I have a problem with threads' id during the block executes.
I would like to have sentence like :"My temporary string is printed via GPU!" as you see (on the attached photo ealier) the sentence has been displayed wrongly and I don't know how to fix it.
Code:
__global__ void Print(const char* const __string, const size_t* const loop_repeat)
{
int id_x = threadIdx.x + blockIdx.x * blockDim.x;
while (id_x < static_cast<int>(*loop_repeat))
{
printf("%c", __string[id_x]);
__syncthreads();
id_x += blockDim.x * gridDim.x;
}
}
int main()
{
const char* my_string = "My temporary string is printed via GPU!";
size_t temp{};
temp = Get_String_Length(my_string); //get the string length
//GPU MEMORY ALLOCATION
size_t* my_string_length{};
cudaMalloc((void**)&my_string_length, sizeof(size_t));
//COPY VALUE FROM CPU(RAM) TO GPU
cudaMemcpy(my_string_length, &temp, sizeof(size_t), HostToDevice);
char* string_GPU{};
cudaMalloc((void**)&string_GPU, (temp) * sizeof(char));
//COPY VALUE FROM CPU(RAM) TO GPU
cudaMemcpy(string_GPU, my_string, (temp) * sizeof(char), HostToDevice);
dim3 grid_size(1);
dim3 block_size((temp));
Print <<< grid_size, temp >>> (string_GPU, my_string_length);
cudaError_t final_error = cudaDeviceSynchronize(); //for synchronization e.g Hello_World then printf
if (final_error == cudaSuccess)
{
printf("%cKernel executed successfully with code: %d !%\n", NEW_LINE, final_error);
}
else
{
printf("%cKernel executed with code error: %d !\n", NEW_LINE, final_error);
}
cudaFree(my_string_length);
cudaFree(string_GPU);
return 0;
}
I will be grateful for any help given.
The main issue here is that you are expecting that the thread or warp execution order has some predictable order. Actually, it does not. Your usage of __syncthreads() doesn't fix or address this issue.

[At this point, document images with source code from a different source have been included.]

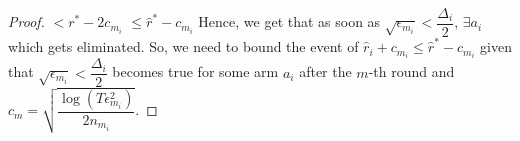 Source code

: \begin{proof}
\newline\hspace*{14em}$< r^{*} -2c_{m_{i}} $
\newline\hspace*{14em}$\leq \hat{r}^{*} - c_{m_{i}}$
\newline Hence, we get that as soon as $\sqrt{\epsilon_{m_{i}}}<\dfrac{\Delta_{i}}{2}$, $\exists a_{i}$ which gets eliminated.
\newline So, we need to bound the event of $\hat{r}_{i}+c_{m_{i}}\leq \hat{r}^{*}-c_{m_{i}}$ given that $\sqrt{\epsilon_{m_{i}}}<\dfrac{\Delta_{i}}{2}$ becomes true for some arm $a_{i}$ after the $m$-th round and $c_{m}=\sqrt{\dfrac{\log (T\epsilon_{m_{i}}^{2})}{2 n_{m_{i}}}}$.


\end{proof}
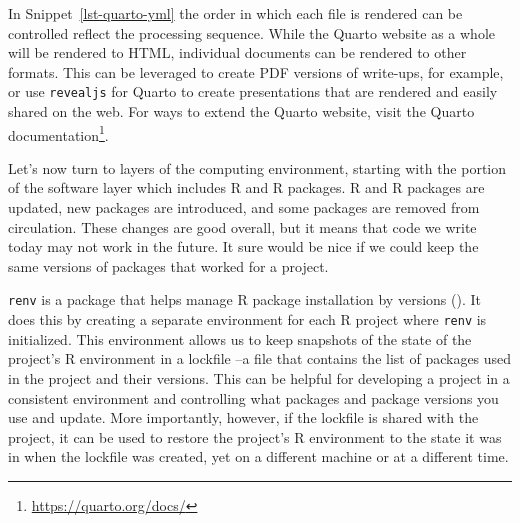 \documentclass[
  letterpaper,
]{latex/krantz}
\theoremstyle{definition}
\theoremstyle{remark}
\DeclareRobustCommand{\href}[2]{#2\footnote{\url{#1}}}
\begin{document}
\begin{codelisting}

\caption{\label{lst-quarto-yml}Quarto *\_quarto.yml* file}


\end{codelisting}%

In Snippet~\ref{lst-quarto-yml} the order in which each file is rendered
can be controlled reflect the processing sequence. While the Quarto
website as a whole will be rendered to HTML, individual documents can be
rendered to other formats. This can be leveraged to create PDF versions
of write-ups, for example, or use \texttt{revealjs} for Quarto to create
presentations that are rendered and easily shared on the web. For ways
to extend the Quarto website, visit the
\href{https://quarto.org/docs/}{Quarto documentation}.

Let's now turn to layers of the computing environment, starting with the
portion of the software layer which includes R and R packages. R and R
packages are updated, new packages are introduced, and some packages are
removed from circulation. These changes are good overall, but it means
that code we write today may not work in the future. It sure would be
nice if we could keep the same versions of packages that worked for a
project.

\texttt{renv} is a package that helps manage R package installation by
versions (). It does this
by creating a separate environment for each R project where
\texttt{renv} is initialized. This environment allows us to keep
snapshots of the state of the project's R environment in a lockfile --a
file that contains the list of packages used in the project and their
versions. This can be helpful for developing a project in a consistent
environment and controlling what packages and package versions you use
and update. More importantly, however, if the lockfile is shared with
the project, it can be used to restore the project's R environment to
the state it was in when the lockfile was created, yet on a different
machine or at a different time.
\end{document}
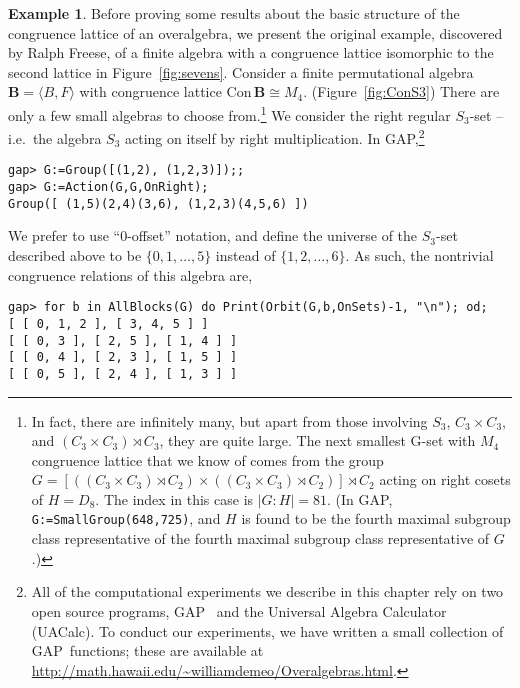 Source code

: \documentclass[cm,dissertation]{uhthesis}
\theoremstyle{plain}
\theoremstyle{definition}
\newtheorem{example}[theorem]{Example}
\theoremstyle{remark}
\numberwithin{theorem}{section}
\numberwithin{claim}{chapter}
\numberwithin{equation}{section}
\numberwithin{conjecture}{chapter}
\newcommand{\<}{\ensuremath{\langle}}
\renewcommand{\>}{\ensuremath{\rangle}}
\newcommand{\Con}{\ensuremath{\mathrm{Con\,}}}
\newcommand{\GAP}{\textsf{GAP}}
\newcommand{\uacalc}{\textsf{UACalc}}
\newcommand{\0}{\ensuremath{\mathbf{0}}}
\newcommand{\1}{\ensuremath{\mathbf{1}}}
\newcommand{\2}{\ensuremath{\mathbf{2}}}
\newcommand{\3}{\ensuremath{\mathbf{3}}}
\newcommand{\4}{\ensuremath{\mathbf{4}}}
\newcommand{\5}{\ensuremath{\mathbf{5}}}
\newcommand{\bB}{\ensuremath{\mathbf{B}}}
\begin{document}
\begin{example}
  \label{ex:3.1}  
  Before proving some results about the basic structure of the
  congruence lattice of an overalgebra, we 
  present the original example, discovered by 
%
Ralph Freese, of a finite algebra with
  a congruence lattice isomorphic to the second lattice in 
  Figure~\ref{fig:sevens}.
  Consider a finite permutational algebra $\bB = \<B, F\>$
  with congruence lattice $\Con\bB \cong M_4$. (Figure~\ref{fig:ConS3})
  There are only a few small algebras to choose 
  from.\footnote{In fact, there are
    infinitely many, but apart from those involving 
    $S_3$, $C_3 \times C_3$, and $(C_3 \times C_3) \rtimes C_3$, they are quite
    large.  The next smallest G-set with $M_4$
    congruence lattice that we know of comes from the group 
    $G = 
    [ 
      ( (C_3 \times C_3) \rtimes C_2 ) 
      \times 
      ( (C_3 \times C_3) \rtimes C_2 )
    ] \rtimes C_2$
    acting on right cosets of $H = D_8$.  
    The index in this case is $|G:H| = 81$.
    (In \GAP, {\tt G:=SmallGroup(648,725)}, 
    and $H$ is 
    found to be the fourth maximal subgroup class representative 
    of the fourth maximal subgroup class representative of $G$.)}
  We consider the right regular $S_3$-set -- i.e.~the algebra $S_3$ acting on
  itself by right multiplication.  In \GAP,\footnote{
    All of the computational experiments we describe in this chapter rely on
    two open source programs, \GAP~\cite{GAP4} and the Universal Algebra
    Calculator~\cite{uacalc} (\uacalc).  To conduct our experiments,
    we have written a small collection of \GAP\ functions; these are
    available at \url{http://math.hawaii.edu/~williamdemeo/Overalgebras.html}.
  }
  
  {\footnotesize
\begin{verbatim}
gap> G:=Group([(1,2), (1,2,3)]);; 
gap> G:=Action(G,G,OnRight);  
Group([ (1,5)(2,4)(3,6), (1,2,3)(4,5,6) ])
\end{verbatim}
  }

  We prefer to use ``0-offset'' notation, and 
  define the universe of the $S_3$-set described above to be $\{0, 1,\dots,
  5\}$ instead of $\{1, 2, \dots, 6\}$.  
  As such, the nontrivial congruence relations of this algebra are,

  {\footnotesize
\begin{verbatim}
gap> for b in AllBlocks(G) do Print(Orbit(G,b,OnSets)-1, "\n"); od;
[ [ 0, 1, 2 ], [ 3, 4, 5 ] ]
[ [ 0, 3 ], [ 2, 5 ], [ 1, 4 ] ]
[ [ 0, 4 ], [ 2, 3 ], [ 1, 5 ] ]
[ [ 0, 5 ], [ 2, 4 ], [ 1, 3 ] ]
\end{verbatim}
  }


\end{example}
\end{document}

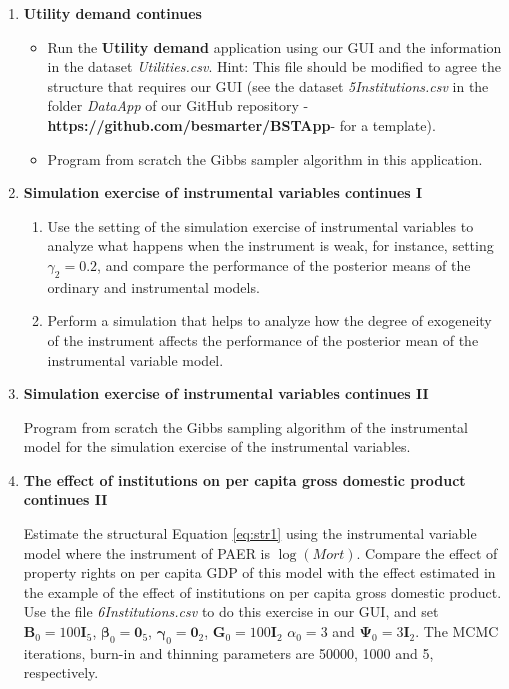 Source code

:\begin{enumerate}
\item \textbf{Utility demand continues}

\begin{itemize}
	\item Run the \textbf{Utility demand} application using our GUI and the information in the dataset \textit{Utilities.csv}. Hint: This file should be modified to agree the structure that requires our GUI (see the dataset \textit{5Institutions.csv} in the folder \textit{DataApp} of our GitHub repository -\textbf{https://github.com/besmarter/BSTApp}- for a template).
	\item Program from scratch the Gibbs sampler algorithm in this application.   
\end{itemize}

\item \textbf{Simulation exercise of instrumental variables continues I}

\begin{enumerate}
	\item Use the setting of the simulation exercise of instrumental variables to analyze what happens when the instrument is weak, for instance, setting $\gamma_2=0.2$, and compare the performance of the posterior means of the ordinary and instrumental models.
	\item Perform a simulation that helps to analyze how the degree of exogeneity of the instrument affects the performance of the posterior mean of the instrumental variable model.	 
\end{enumerate}

\item \textbf{Simulation exercise of instrumental variables continues II}

Program from scratch the Gibbs sampling algorithm of the instrumental model for the simulation exercise of the instrumental variables.

\item \textbf{The effect of institutions on per capita gross domestic product continues II}

Estimate the structural Equation \ref{eq:str1} using the instrumental variable model where the instrument of PAER is $\log(\textit{Mort})$. Compare the effect of property rights on per capita GDP of this model with the effect estimated in the example of the effect of institutions on per capita gross domestic product. Use the file \textit{6Institutions.csv} to do this exercise in our GUI, and set $\bm{B}_0=100\bm{I}_5$, $\bm{\beta}_0=\bm{0}_5$, $\bm{\gamma}_0=\bm{0}_2$, $\bm{G}_0=100\bm{I}_2$ $\alpha_0=3$ and $\bm{\Psi}_0=3\bm{I}_2$. The MCMC iterations, burn-in and thinning parameters are 50000, 1000 and 5, respectively.


\end{enumerate}
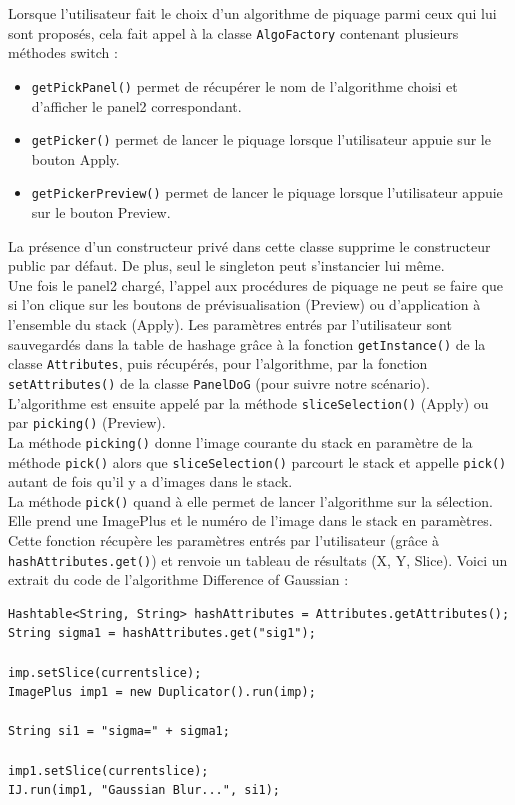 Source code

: Lorsque l'utilisateur fait le choix d'un algorithme de piquage parmi ceux qui lui sont proposés, cela fait appel à la classe \texttt{AlgoFactory} contenant plusieurs méthodes switch :
\begin{itemize}
\item \texttt{getPickPanel()} permet de récupérer le nom de l'algorithme choisi et d'afficher le panel2 correspondant.
\item \texttt{getPicker()} permet de lancer le piquage lorsque l'utilisateur appuie sur le bouton Apply.
\item \texttt{getPickerPreview()} permet de lancer le piquage lorsque l'utilisateur appuie sur le bouton Preview.
\end{itemize}

La présence d'un constructeur privé dans cette classe supprime le constructeur public par défaut. De plus, seul le singleton peut s'instancier lui même. \\

Une fois le panel2 chargé, l'appel aux procédures de piquage ne peut se faire que si l'on clique sur les boutons de prévisualisation (Preview) ou d'application à l'ensemble du stack (Apply). Les paramètres entrés par l'utilisateur sont sauvegardés dans la table de hashage grâce à la fonction \texttt{getInstance()} de la classe \texttt{Attributes}, puis récupérés, pour l'algorithme, par la fonction \texttt{setAttributes()} de la classe \texttt{PanelDoG} (pour suivre notre scénario). L'algorithme est ensuite appelé par la méthode \texttt{sliceSelection()} (Apply) ou par \texttt{picking()} (Preview). \\

La méthode \texttt{picking()} donne l'image courante du stack en paramètre de la méthode \texttt{pick()} alors que \texttt{sliceSelection()} parcourt le stack et appelle \texttt{pick()} autant de fois qu'il y a d'images dans le stack. \\

La méthode \texttt{pick()} quand à elle permet de lancer l'algorithme sur la sélection. Elle prend une ImagePlus et le numéro de l'image dans le stack en paramètres. Cette fonction récupère les paramètres entrés par l'utilisateur (grâce à \texttt{hashAttributes.get()}) et renvoie un tableau de résultats (X, Y, Slice). Voici un extrait du code de l'algorithme Difference of Gaussian :

\begin{small}
\begin{lstlisting}
Hashtable<String, String> hashAttributes = Attributes.getAttributes();
String sigma1 = hashAttributes.get("sig1");

imp.setSlice(currentslice);
ImagePlus imp1 = new Duplicator().run(imp);

String si1 = "sigma=" + sigma1;

imp1.setSlice(currentslice);
IJ.run(imp1, "Gaussian Blur...", si1);
\end{lstlisting}
\end{small}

If you want the warps to execute in a predictable order (not recommended) you would need to impose that order yourself. Here is an example that demonstrates that for this very simple code. It is not extensible without modification to larger strings, and this method will completely break down if you introduce more than 1 threadblock.
$ cat t1543.cu
#include <stdio.h>
#include <stdlib.h>
__global__ void Print(const char* const __string, const size_t* const loop_repeat)
{
int id_x = threadIdx.x + blockIdx.x * blockDim.x;
int warp_ID = threadIdx.x>>5;
while (id_x < static_cast<int>(*loop_repeat))
{
if (warp_ID == 0)
printf("%c", __string[id_x]);
__syncthreads();
if (warp_ID == 1)
printf("%c", __string[id_x]);
__syncthreads();
id_x += blockDim.x * gridDim.x;
}
}
int main()
{
const char* my_string = "My temporary string is printed via GPU!";
size_t temp;
temp = 40; //get the string length
//GPU MEMORY ALLOCATION
size_t* my_string_length;
cudaMalloc((void**)&my_string_length, sizeof(size_t));
//COPY VALUE FROM CPU(RAM) TO GPU
cudaMemcpy(my_string_length, &temp, sizeof(size_t), cudaMemcpyHostToDevice);
char* string_GPU;
cudaMalloc((void**)&string_GPU, (temp) * sizeof(char));
//COPY VALUE FROM CPU(RAM) TO GPU
cudaMemcpy(string_GPU, my_string, (temp) * sizeof(char), cudaMemcpyHostToDevice);
dim3 grid_size(1);
dim3 block_size((temp));
Print <<< grid_size, temp >>> (string_GPU, my_string_length);
cudaError_t final_error = cudaDeviceSynchronize(); //for synchronization e.g Hello_World then printf
if (final_error == cudaSuccess)
{
printf("\nKernel executed successfully with code: %d !%\n", final_error);
}
else
{
printf("\nKernel executed with code error: %d !\n", final_error);
}
cudaFree(my_string_length);
cudaFree(string_GPU);
return 0;
}
$ nvcc -o t1543 t1543.cu
$ cuda-memcheck ./t1543
========= CUDA-MEMCHECK
My temporary string is printed via GPU!
Kernel executed successfully with code: 0 !%
========= ERROR SUMMARY: 0 errors
$
Note that I'm not suggesting the above is good coding style. It's provided for understanding of the issue. Even this code is relying on the idea that the threads within a warp will call the printf function in a predictable order, which is not guaranteed by the CUDA programming model. So the code is really still broken.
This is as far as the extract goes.